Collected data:
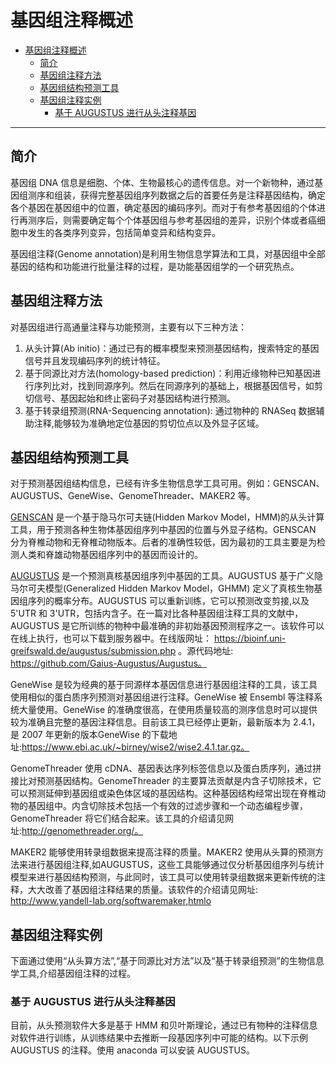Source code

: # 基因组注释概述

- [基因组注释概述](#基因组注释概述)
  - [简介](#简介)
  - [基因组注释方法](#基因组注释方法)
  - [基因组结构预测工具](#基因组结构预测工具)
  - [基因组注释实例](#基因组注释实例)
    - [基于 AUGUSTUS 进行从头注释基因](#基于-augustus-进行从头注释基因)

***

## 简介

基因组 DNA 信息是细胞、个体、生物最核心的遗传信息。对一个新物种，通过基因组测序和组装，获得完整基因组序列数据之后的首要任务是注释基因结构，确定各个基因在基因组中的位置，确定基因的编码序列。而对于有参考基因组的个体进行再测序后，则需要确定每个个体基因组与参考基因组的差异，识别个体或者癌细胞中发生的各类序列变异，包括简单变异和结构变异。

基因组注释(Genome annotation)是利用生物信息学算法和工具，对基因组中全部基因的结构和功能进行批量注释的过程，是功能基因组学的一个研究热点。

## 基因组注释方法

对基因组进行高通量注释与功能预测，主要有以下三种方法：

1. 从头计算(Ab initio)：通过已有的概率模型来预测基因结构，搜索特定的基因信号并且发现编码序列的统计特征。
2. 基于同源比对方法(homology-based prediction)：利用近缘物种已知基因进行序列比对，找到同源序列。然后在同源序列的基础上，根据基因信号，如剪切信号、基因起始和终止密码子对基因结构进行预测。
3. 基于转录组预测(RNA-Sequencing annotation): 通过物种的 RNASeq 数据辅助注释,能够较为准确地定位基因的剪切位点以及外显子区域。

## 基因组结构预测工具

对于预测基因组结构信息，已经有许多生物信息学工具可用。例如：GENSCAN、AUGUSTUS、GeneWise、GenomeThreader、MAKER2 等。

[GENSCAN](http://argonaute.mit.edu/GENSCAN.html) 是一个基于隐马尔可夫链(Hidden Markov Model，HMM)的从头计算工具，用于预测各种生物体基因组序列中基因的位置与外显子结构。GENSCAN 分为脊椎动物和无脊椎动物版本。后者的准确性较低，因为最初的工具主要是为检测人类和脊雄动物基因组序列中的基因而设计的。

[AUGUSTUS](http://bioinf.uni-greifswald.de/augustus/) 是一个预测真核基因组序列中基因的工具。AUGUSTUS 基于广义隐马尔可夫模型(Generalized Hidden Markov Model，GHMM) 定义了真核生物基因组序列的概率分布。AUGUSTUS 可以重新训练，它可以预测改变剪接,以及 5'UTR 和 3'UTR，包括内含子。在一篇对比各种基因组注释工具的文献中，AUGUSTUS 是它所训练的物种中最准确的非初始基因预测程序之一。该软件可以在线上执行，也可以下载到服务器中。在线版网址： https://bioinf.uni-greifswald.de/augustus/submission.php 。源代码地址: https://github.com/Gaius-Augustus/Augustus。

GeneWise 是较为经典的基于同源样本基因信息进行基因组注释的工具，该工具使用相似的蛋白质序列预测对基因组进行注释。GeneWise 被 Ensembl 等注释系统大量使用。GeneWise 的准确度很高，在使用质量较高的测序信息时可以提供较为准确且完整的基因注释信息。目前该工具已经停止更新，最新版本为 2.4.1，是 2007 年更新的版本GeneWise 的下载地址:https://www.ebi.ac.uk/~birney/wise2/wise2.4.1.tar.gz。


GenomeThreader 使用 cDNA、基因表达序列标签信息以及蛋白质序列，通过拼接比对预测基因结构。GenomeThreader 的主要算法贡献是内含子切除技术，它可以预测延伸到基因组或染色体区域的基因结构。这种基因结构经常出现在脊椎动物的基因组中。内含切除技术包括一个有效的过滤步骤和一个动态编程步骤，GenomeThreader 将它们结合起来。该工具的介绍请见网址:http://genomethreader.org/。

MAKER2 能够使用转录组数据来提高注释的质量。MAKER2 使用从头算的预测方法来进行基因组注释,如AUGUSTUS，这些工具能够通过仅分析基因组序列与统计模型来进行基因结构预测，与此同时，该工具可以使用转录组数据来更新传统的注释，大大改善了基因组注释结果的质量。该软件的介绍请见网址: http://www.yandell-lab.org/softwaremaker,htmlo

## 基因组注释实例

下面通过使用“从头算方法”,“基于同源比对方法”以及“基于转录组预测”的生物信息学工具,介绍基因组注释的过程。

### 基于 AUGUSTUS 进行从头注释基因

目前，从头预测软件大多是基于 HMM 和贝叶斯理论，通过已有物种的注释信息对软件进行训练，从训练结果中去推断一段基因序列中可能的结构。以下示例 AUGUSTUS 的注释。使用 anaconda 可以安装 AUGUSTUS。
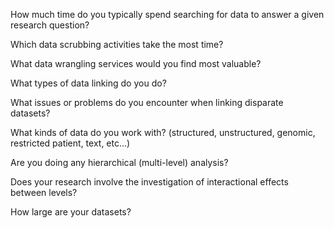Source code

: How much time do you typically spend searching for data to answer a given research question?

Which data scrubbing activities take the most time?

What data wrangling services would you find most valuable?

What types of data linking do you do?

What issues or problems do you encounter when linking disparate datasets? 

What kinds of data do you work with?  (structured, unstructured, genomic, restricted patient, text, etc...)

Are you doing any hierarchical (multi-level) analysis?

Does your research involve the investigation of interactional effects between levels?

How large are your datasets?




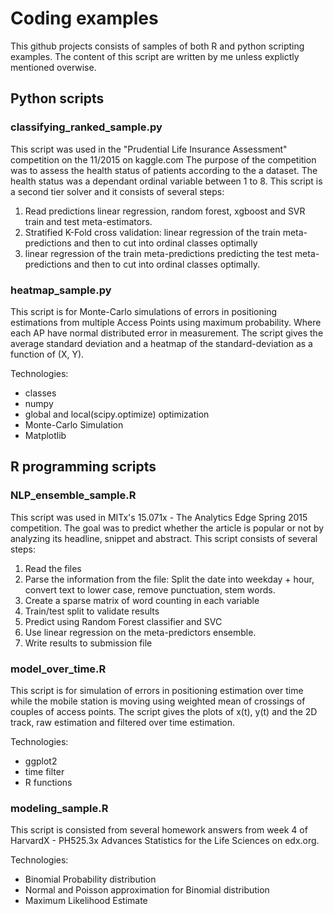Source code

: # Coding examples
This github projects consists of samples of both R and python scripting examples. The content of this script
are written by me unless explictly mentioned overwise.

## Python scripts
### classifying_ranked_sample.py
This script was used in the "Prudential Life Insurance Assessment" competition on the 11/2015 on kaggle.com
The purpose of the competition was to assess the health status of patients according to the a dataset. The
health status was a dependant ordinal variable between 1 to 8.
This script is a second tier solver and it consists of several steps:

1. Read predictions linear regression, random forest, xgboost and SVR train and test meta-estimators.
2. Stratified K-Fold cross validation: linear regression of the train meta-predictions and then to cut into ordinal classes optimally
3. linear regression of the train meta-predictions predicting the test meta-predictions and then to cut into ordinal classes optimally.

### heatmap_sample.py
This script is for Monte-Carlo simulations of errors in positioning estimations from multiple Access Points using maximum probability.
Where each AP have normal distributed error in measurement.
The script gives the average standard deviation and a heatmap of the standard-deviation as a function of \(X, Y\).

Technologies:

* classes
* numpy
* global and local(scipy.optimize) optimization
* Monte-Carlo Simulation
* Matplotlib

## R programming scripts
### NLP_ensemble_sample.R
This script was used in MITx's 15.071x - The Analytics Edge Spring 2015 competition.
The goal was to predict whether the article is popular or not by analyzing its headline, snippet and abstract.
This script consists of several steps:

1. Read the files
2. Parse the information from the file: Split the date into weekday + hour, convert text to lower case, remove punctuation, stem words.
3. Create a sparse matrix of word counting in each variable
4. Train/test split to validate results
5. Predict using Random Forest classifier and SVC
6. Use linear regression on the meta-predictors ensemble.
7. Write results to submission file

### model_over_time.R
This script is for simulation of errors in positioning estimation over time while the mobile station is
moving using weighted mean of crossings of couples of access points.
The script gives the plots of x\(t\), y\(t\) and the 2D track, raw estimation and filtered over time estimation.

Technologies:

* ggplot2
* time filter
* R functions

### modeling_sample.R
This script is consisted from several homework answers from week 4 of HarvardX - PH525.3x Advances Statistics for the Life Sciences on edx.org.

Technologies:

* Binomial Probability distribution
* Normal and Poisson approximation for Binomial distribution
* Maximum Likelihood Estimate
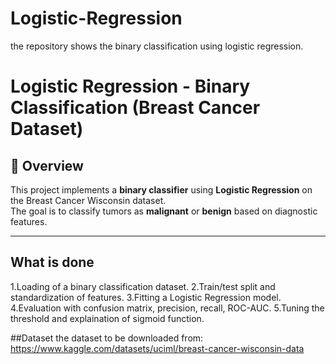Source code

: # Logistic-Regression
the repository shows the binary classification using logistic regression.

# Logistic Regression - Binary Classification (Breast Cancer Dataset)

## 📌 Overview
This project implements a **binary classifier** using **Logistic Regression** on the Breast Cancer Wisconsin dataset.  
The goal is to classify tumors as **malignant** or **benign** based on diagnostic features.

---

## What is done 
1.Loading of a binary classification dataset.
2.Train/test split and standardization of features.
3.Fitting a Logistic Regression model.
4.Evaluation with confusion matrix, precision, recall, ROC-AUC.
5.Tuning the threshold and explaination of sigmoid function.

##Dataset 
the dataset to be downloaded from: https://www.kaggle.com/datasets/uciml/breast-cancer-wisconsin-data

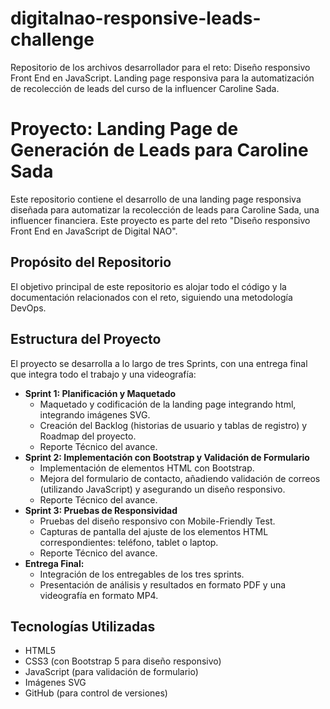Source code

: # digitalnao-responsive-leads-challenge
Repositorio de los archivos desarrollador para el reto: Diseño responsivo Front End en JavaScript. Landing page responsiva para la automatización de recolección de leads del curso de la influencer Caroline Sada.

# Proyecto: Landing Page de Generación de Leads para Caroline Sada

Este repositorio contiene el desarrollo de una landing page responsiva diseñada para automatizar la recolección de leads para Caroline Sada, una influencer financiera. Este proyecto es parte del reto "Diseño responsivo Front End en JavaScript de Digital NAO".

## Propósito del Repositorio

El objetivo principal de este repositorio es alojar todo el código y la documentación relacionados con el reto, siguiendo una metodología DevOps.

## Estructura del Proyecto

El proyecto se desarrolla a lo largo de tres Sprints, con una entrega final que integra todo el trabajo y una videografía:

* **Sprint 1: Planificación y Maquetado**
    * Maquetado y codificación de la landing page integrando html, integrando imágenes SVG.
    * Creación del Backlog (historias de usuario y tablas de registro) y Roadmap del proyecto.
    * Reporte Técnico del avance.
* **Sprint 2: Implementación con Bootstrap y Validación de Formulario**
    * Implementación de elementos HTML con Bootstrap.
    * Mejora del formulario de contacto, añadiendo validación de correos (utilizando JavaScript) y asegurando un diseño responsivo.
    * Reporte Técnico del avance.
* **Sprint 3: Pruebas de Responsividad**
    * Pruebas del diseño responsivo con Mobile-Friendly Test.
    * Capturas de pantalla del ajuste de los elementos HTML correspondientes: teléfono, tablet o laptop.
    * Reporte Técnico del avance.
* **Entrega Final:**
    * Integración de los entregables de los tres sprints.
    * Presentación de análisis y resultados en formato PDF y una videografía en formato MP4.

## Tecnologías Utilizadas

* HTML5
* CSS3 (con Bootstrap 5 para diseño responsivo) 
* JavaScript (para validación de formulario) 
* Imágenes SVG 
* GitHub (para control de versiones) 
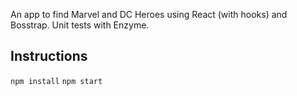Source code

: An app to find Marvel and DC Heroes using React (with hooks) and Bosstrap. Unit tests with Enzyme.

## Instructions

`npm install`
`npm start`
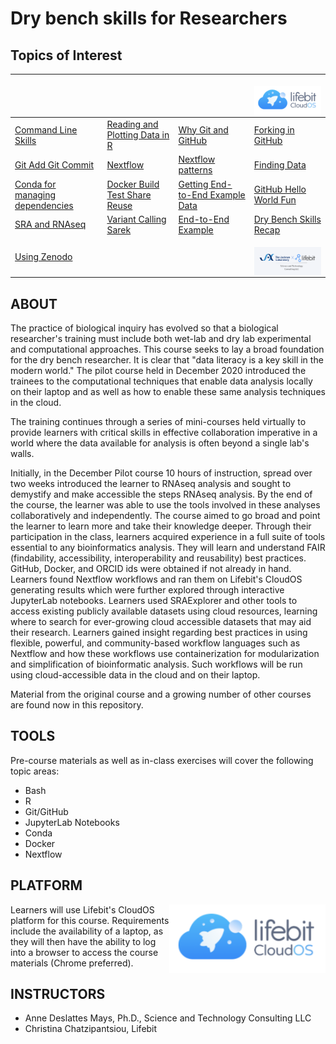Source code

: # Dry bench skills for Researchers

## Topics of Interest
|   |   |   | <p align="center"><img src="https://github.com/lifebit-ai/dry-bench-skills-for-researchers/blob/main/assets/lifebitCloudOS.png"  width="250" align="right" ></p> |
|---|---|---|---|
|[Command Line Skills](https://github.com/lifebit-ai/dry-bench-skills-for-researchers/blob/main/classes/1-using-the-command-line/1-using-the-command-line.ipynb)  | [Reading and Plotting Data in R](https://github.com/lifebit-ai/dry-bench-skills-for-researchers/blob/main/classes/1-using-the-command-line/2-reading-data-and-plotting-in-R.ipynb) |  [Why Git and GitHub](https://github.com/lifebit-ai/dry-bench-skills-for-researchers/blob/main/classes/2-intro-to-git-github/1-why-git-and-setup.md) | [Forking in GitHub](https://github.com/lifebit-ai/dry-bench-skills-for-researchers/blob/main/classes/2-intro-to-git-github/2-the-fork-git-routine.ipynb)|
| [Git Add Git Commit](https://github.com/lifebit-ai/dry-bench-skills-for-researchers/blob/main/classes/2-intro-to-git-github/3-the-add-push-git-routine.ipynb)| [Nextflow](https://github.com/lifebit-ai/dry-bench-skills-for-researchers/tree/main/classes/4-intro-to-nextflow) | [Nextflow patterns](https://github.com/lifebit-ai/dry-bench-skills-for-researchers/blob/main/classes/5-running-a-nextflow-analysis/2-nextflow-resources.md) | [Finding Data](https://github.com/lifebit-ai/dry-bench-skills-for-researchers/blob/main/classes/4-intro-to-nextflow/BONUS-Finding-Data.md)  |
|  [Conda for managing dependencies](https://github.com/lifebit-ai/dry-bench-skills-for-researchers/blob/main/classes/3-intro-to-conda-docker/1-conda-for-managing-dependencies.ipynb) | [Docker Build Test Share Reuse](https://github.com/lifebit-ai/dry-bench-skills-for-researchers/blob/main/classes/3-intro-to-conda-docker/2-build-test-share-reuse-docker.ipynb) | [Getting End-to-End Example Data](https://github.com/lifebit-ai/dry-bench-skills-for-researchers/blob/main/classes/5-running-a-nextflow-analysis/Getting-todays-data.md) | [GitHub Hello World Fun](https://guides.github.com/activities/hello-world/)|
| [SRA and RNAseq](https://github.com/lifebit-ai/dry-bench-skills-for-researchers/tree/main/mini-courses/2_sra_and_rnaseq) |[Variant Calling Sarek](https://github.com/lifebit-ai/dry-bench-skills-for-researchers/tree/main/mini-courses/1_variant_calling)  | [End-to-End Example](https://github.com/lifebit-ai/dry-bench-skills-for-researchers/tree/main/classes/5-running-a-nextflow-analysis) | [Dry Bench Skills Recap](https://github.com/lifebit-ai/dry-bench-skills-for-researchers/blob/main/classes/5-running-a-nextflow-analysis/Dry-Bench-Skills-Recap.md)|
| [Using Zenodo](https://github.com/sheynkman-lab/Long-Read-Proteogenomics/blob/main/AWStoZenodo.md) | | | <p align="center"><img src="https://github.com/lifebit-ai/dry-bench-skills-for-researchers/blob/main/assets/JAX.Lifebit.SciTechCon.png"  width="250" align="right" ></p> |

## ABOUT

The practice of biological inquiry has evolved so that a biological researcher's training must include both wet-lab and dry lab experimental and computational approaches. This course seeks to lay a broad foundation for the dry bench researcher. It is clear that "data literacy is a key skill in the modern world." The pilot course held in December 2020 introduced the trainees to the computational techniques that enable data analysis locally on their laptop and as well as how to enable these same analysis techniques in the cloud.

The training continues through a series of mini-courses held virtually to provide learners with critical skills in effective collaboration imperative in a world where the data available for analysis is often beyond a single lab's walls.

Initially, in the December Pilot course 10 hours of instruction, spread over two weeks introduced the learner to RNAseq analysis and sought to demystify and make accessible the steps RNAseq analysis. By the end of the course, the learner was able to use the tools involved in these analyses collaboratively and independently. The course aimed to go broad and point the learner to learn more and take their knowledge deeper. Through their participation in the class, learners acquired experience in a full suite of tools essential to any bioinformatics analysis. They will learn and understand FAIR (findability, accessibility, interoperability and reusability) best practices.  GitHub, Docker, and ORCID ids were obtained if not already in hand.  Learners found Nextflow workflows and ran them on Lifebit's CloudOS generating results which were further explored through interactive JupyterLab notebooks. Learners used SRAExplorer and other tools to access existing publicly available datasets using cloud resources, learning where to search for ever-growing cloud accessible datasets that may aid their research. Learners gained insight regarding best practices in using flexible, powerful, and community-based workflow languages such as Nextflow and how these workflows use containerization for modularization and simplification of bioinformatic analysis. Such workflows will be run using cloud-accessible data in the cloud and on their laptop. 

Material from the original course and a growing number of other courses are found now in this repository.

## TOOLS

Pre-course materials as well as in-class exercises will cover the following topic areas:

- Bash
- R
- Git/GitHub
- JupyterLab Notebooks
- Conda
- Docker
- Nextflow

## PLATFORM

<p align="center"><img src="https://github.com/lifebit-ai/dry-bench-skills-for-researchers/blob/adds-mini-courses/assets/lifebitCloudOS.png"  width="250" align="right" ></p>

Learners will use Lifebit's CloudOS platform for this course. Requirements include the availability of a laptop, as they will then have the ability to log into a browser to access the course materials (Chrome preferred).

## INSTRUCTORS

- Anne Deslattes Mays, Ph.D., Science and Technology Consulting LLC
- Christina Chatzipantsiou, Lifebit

* WORK INSTRUCTION:
Copy the lines above exactly. Start with the line containing "The purpose of", end with the line containing "This script is for Monte-Carlo", and include both.

* REPLY:
The purpose of the competition was to assess the health status of patients according to the a dataset. The
health status was a dependant ordinal variable between 1 to 8.
This script is a second tier solver and it consists of several steps:

1. Read predictions linear regression, random forest, xgboost and SVR train and test meta-estimators.
2. Stratified K-Fold cross validation: linear regression of the train meta-predictions and then to cut into ordinal classes optimally
3. linear regression of the train meta-predictions predicting the test meta-predictions and then to cut into ordinal classes optimally.

### heatmap_sample.py
This script is for Monte-Carlo simulations of errors in positioning estimations from multiple Access Points using maximum probability.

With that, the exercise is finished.